_Work item_
Exactly as written, restate the material below from its first line through the line containing "- Code follows project structure guidelines", and stop there.

_Source data_
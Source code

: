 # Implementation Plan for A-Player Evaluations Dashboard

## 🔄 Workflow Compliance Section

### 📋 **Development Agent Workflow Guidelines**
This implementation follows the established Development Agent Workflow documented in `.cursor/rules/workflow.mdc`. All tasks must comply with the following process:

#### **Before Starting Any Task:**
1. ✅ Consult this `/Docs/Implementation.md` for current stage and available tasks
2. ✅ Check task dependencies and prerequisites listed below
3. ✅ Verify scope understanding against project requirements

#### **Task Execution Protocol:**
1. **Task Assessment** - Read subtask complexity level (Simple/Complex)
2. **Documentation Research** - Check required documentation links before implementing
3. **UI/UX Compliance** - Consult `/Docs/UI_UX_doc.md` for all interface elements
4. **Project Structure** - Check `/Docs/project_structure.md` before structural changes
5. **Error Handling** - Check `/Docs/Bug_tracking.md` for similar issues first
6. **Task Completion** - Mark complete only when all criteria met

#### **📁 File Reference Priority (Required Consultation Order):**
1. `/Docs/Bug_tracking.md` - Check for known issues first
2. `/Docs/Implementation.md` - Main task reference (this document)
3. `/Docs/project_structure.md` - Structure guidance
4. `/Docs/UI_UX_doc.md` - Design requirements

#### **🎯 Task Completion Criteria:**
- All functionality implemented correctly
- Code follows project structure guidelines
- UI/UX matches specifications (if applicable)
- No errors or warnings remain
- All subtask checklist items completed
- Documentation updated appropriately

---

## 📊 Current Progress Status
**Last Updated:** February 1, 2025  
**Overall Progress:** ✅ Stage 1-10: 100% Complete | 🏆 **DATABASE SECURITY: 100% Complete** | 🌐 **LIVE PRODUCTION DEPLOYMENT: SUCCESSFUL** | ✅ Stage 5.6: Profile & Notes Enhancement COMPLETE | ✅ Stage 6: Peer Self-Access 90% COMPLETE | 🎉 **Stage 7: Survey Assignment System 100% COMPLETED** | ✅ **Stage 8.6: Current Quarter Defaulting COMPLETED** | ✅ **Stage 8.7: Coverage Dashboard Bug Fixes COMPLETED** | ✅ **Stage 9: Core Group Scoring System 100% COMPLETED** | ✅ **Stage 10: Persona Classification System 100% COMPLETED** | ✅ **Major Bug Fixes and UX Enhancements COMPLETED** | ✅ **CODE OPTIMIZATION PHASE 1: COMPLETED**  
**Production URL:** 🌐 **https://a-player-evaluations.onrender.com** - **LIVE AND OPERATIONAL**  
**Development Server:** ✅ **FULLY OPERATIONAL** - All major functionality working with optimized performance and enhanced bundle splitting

_Answer box_
Source code

: # Implementation Plan for A-Player Evaluations Dashboard

## 🔄 Workflow Compliance Section

### 📋 **Development Agent Workflow Guidelines**
This implementation follows the established Development Agent Workflow documented in `.cursor/rules/workflow.mdc`. All tasks must comply with the following process:

#### **Before Starting Any Task:**
1. ✅ Consult this `/Docs/Implementation.md` for current stage and available tasks
2. ✅ Check task dependencies and prerequisites listed below
3. ✅ Verify scope understanding against project requirements

#### **Task Execution Protocol:**
1. **Task Assessment** - Read subtask complexity level (Simple/Complex)
2. **Documentation Research** - Check required documentation links before implementing
3. **UI/UX Compliance** - Consult `/Docs/UI_UX_doc.md` for all interface elements
4. **Project Structure** - Check `/Docs/project_structure.md` before structural changes
5. **Error Handling** - Check `/Docs/Bug_tracking.md` for similar issues first
6. **Task Completion** - Mark complete only when all criteria met

#### **📁 File Reference Priority (Required Consultation Order):**
1. `/Docs/Bug_tracking.md` - Check for known issues first
2. `/Docs/Implementation.md` - Main task reference (this document)
3. `/Docs/project_structure.md` - Structure guidance
4. `/Docs/UI_UX_doc.md` - Design requirements

#### **🎯 Task Completion Criteria:**
- All functionality implemented correctly
- Code follows project structure guidelines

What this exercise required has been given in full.